[Source texts of formatted documents]
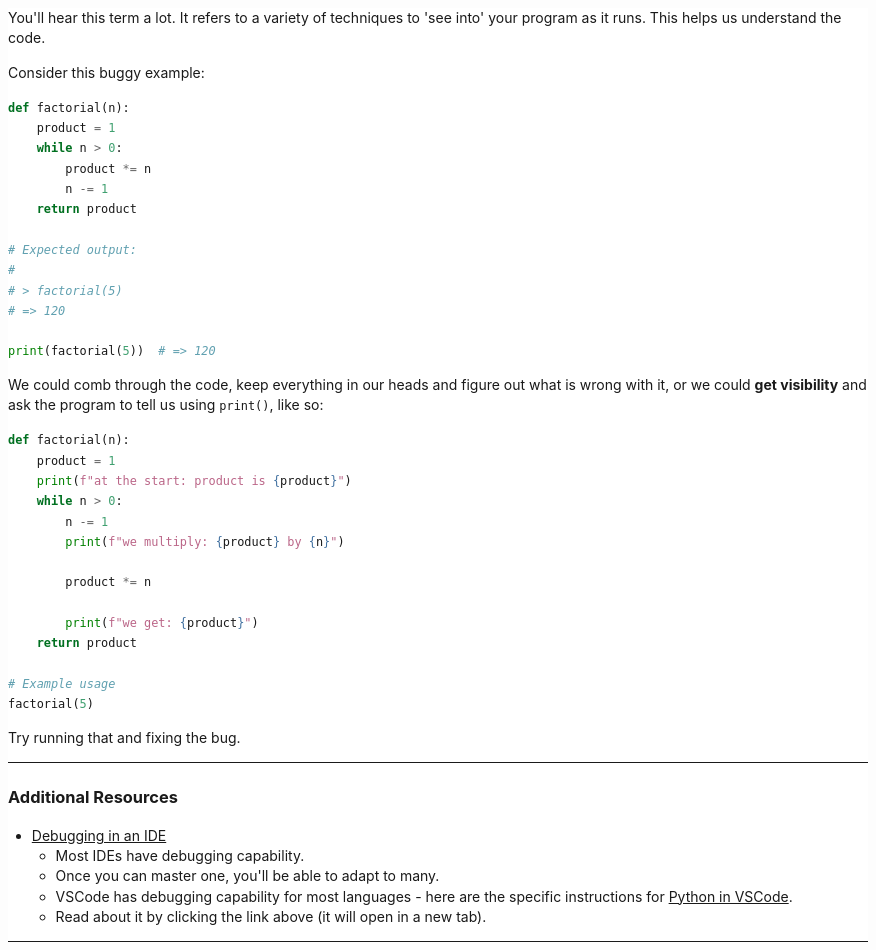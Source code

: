 You'll hear this term a lot. It refers to a variety of techniques to 'see into' your program as it runs. This helps us understand the code.

Consider this buggy example:

```python
def factorial(n):
    product = 1
    while n > 0:
        product *= n
        n -= 1
    return product

# Expected output:
#
# > factorial(5)
# => 120

print(factorial(5))  # => 120
```

We could comb through the code, keep everything in our heads and figure out what is wrong with it, or we could **get visibility** and ask the program to tell us using `print()`, like so:

```python
def factorial(n):
    product = 1
    print(f"at the start: product is {product}")
    while n > 0:
        n -= 1
        print(f"we multiply: {product} by {n}")
        
        product *= n
        
        print(f"we get: {product}")
    return product

# Example usage
factorial(5)
```

Try running that and fixing the bug.

---

### Additional Resources

- [Debugging in an IDE](https://code.visualstudio.com/docs/editor/debugging)
  - Most IDEs have debugging capability.
  - Once you can master one, you'll be able to adapt to many.
  - VSCode has debugging capability for most languages - here are the specific instructions for [Python in VSCode](https://code.visualstudio.com/docs/python/debugging).
  - Read about it by clicking the link above (it will open in a new tab).

---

# [Directions]
Scan the records above. Return every line with "print" in it.

# [Result for this task]
print(factorial(5))  # => 120
We could comb through the code, keep everything in our heads and figure out what is wrong with it, or we could **get visibility** and ask the program to tell us using `print()`, like so:
    print(f"at the start: product is {product}")
        print(f"we multiply: {product} by {n}")
        print(f"we get: {product}")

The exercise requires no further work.